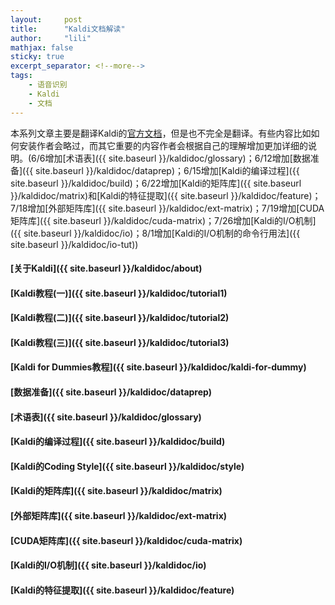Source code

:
 ```yaml
---
layout:     post
title:      "Kaldi文档解读"
author:     "lili"
mathjax: false
sticky: true
excerpt_separator: <!--more-->
tags:
    - 语音识别
    - Kaldi
    - 文档
---
```


本系列文章主要是翻译Kaldi的[官方文档](http://kaldi-asr.org/doc/index.html)，但是也不完全是翻译。有些内容比如如何安装作者会略过，而其它重要的内容作者会根据自己的理解增加更加详细的说明。<span class='zz'>(6/6增加[术语表]({{ site.baseurl }}/kaldidoc/glossary)；6/12增加[数据准备]({{ site.baseurl }}/kaldidoc/dataprep)；6/15增加[Kaldi的编译过程]({{ site.baseurl }}/kaldidoc/build)；6/22增加[Kaldi的矩阵库]({{ site.baseurl }}/kaldidoc/matrix)和[Kaldi的特征提取]({{ site.baseurl }}/kaldidoc/feature)；7/18增加[外部矩阵库]({{ site.baseurl }}/kaldidoc/ext-matrix)；7/19增加[CUDA矩阵库]({{ site.baseurl }}/kaldidoc/cuda-matrix)；7/26增加[Kaldi的I/O机制]({{ site.baseurl }}/kaldidoc/io)；8/1增加[Kaldi的I/O机制的命令行用法]({{ site.baseurl }}/kaldidoc/io-tut))</span>

 <!--more-->
 
 


#### [关于Kaldi]({{ site.baseurl }}/kaldidoc/about)

#### [Kaldi教程(一)]({{ site.baseurl }}/kaldidoc/tutorial1)

#### [Kaldi教程(二)]({{ site.baseurl }}/kaldidoc/tutorial2)

#### [Kaldi教程(三)]({{ site.baseurl }}/kaldidoc/tutorial3)

#### [Kaldi for Dummies教程]({{ site.baseurl }}/kaldidoc/kaldi-for-dummy)

#### [数据准备]({{ site.baseurl }}/kaldidoc/dataprep)

#### [术语表]({{ site.baseurl }}/kaldidoc/glossary)

#### [Kaldi的编译过程]({{ site.baseurl }}/kaldidoc/build)

#### [Kaldi的Coding Style]({{ site.baseurl }}/kaldidoc/style)

#### [Kaldi的矩阵库]({{ site.baseurl }}/kaldidoc/matrix)

#### [外部矩阵库]({{ site.baseurl }}/kaldidoc/ext-matrix)

#### [CUDA矩阵库]({{ site.baseurl }}/kaldidoc/cuda-matrix)

#### [Kaldi的I/O机制]({{ site.baseurl }}/kaldidoc/io)

#### [Kaldi的特征提取]({{ site.baseurl }}/kaldidoc/feature)



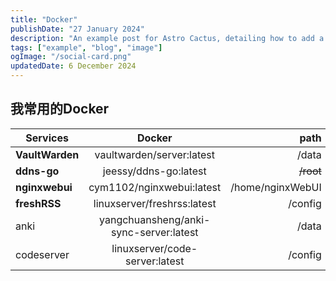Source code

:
 ```yaml
---
title: "Docker"
publishDate: "27 January 2024"
description: "An example post for Astro Cactus, detailing how to add a custom social image card in the frontmatter"
tags: ["example", "blog", "image"]
ogImage: "/social-card.png"
updatedDate: 6 December 2024
---
```


## 我常用的Docker

| Services    |     Docker      |         path      |
| ----------  | :-------------: | ----------------: |
| **VaultWarden** |     vaultwarden/server:latest     | /data |
| **ddns-go**  |     jeessy/ddns-go:latest     |        ~~/root~~ |
| **nginxwebui**       | cym1102/nginxwebui:latest |           /home/nginxWebUI |
| **freshRSS**       | linuxserver/freshrss:latest |           /config |
| anki       | yangchuansheng/anki-sync-server:latest |           /data |
| codeserver | linuxserver/code-server:latest | /config |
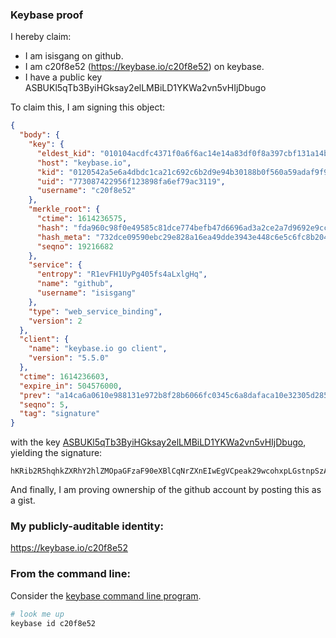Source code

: ### Keybase proof

I hereby claim:

  * I am isisgang on github.
  * I am c20f8e52 (https://keybase.io/c20f8e52) on keybase.
  * I have a public key ASBUKl5qTb3ByiHGksay2elLMBiLD1YKWa2vn5vHIjDbugo

To claim this, I am signing this object:

```json
{
  "body": {
    "key": {
      "eldest_kid": "010104acdfc4371f0a6f6ac14e14a83df0f8a397cbf131a14b9510277b042c2535330a",
      "host": "keybase.io",
      "kid": "0120542a5e6a4dbdc1ca21c692c6b2d9e94b30188b0f560a59adaf9f9bc72230dbba0a",
      "uid": "773087422956f123898fa6ef79ac3119",
      "username": "c20f8e52"
    },
    "merkle_root": {
      "ctime": 1614236575,
      "hash": "fda960c98f0e49585c81dce774befb47d6696ad3a2ce2a7d9692e9cc65e998ec8b07eb69dfb364a121181ac2f4d8b76de482b2140ca12e79b15148d847956145",
      "hash_meta": "732dce09590ebc29e828a16ea49dde3943e448c6e5c6fc8b2040518eb9794cfc",
      "seqno": 19216682
    },
    "service": {
      "entropy": "R1evFH1UyPg405fs4aLxlgHq",
      "name": "github",
      "username": "isisgang"
    },
    "type": "web_service_binding",
    "version": 2
  },
  "client": {
    "name": "keybase.io go client",
    "version": "5.5.0"
  },
  "ctime": 1614236603,
  "expire_in": 504576000,
  "prev": "a14ca6a0610e988131e972b8f28b6066fc0345c6a8dafaca10e32305d28506fb",
  "seqno": 5,
  "tag": "signature"
}
```

with the key [ASBUKl5qTb3ByiHGksay2elLMBiLD1YKWa2vn5vHIjDbugo](https://keybase.io/c20f8e52), yielding the signature:

```
hKRib2R5hqhkZXRhY2hlZMOpaGFzaF90eXBlCqNrZXnEIwEgVCpeak29wcohxpLGstnpSzAYiw9WClmtr5+bxyIw27oKp3BheWxvYWTESpcCBcQgoUymoGEOmIEx6XK48otgZvwDRcao2vrKEOMjBdKFBvvEIAbMaRmMTrt2+OoChcSrKQ9I7PPgS/JHaE4R2ycznIPVAgHCo3NpZ8RAGm/LrExZZ8TjuN3hkUCiVfBUnZyhFK3bfjOpzgv3/WlK6cUwBO2zyLEZ0qQSObLPheuxisYrWmrAkuCCOac+A6hzaWdfdHlwZSCkaGFzaIKkdHlwZQildmFsdWXEINNr53Xb4y9DKwh9NRVfVH1Fb5YltirEuTmbFZh79xQMo3RhZ80CAqd2ZXJzaW9uAQ==

```

And finally, I am proving ownership of the github account by posting this as a gist.

### My publicly-auditable identity:

https://keybase.io/c20f8e52

### From the command line:

Consider the [keybase command line program](https://keybase.io/download).

```bash
# look me up
keybase id c20f8e52
```
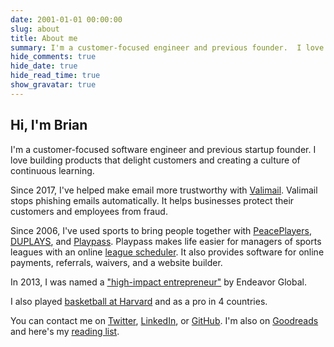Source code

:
 ```yaml
---
date: 2001-01-01 00:00:00
slug: about
title: About me
summary: I'm a customer-focused engineer and previous founder.  I love building products that delight customers and creating a culture of continuous learning.
hide_comments: true
hide_date: true
hide_read_time: true
show_gravatar: true
---
```


## Hi, I'm Brian

I'm a customer-focused software engineer and previous startup founder. I love building products that delight customers and creating a culture of continuous learning.

Since 2017, I've helped make email more trustworthy with
[Valimail](https://www.valimail.com). Valimail stops phishing emails
automatically. It helps businesses protect their customers and employees
from fraud.

Since 2006, I've used sports to bring people together with
[PeacePlayers](https://www.peaceplayersintl.org),
[DUPLAYS](https://duplays.com), and [Playpass](https://playpass.com).
Playpass makes life easier for managers of sports leagues with an online
[league scheduler](https://playpass.com/sports-software/league-scheduler).
It also provides software for online payments, referrals, waivers, and a website
builder.

In 2013, I was named a
["high-impact entrepreneur"](https://endeavor.org/blog/in-the-news/28-high-impact-entrepreneurs-from-12-countries-join-the-endeavor-network-first-entrepreneurs-selected-from-miami-usa-morocco-and-uae/)
by Endeavor Global.

I also played
[basketball at Harvard](https://news.harvard.edu/gazette/story/2001/12/the-big-picture-16-2/)
and as a pro in 4 countries.

You can contact me on
[Twitter](https://twitter.com/BrianSigafoos),
[LinkedIn](http://www.linkedin.com/in/sigafoos), or
[GitHub](https://github.com/BrianSigafoos).
I'm also on [Goodreads](https://www.goodreads.com/user/show/12078717-brian) and
here's my [reading list](/reading).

┄┄┄┄┄┄

* _Description of the task_:
Write out every line from the data above that includes "love".

* _Exercise output_:
summary: I'm a customer-focused engineer and previous founder.  I love building products that delight customers and creating a culture of continuous learning.
I'm a customer-focused software engineer and previous startup founder. I love building products that delight customers and creating a culture of continuous learning.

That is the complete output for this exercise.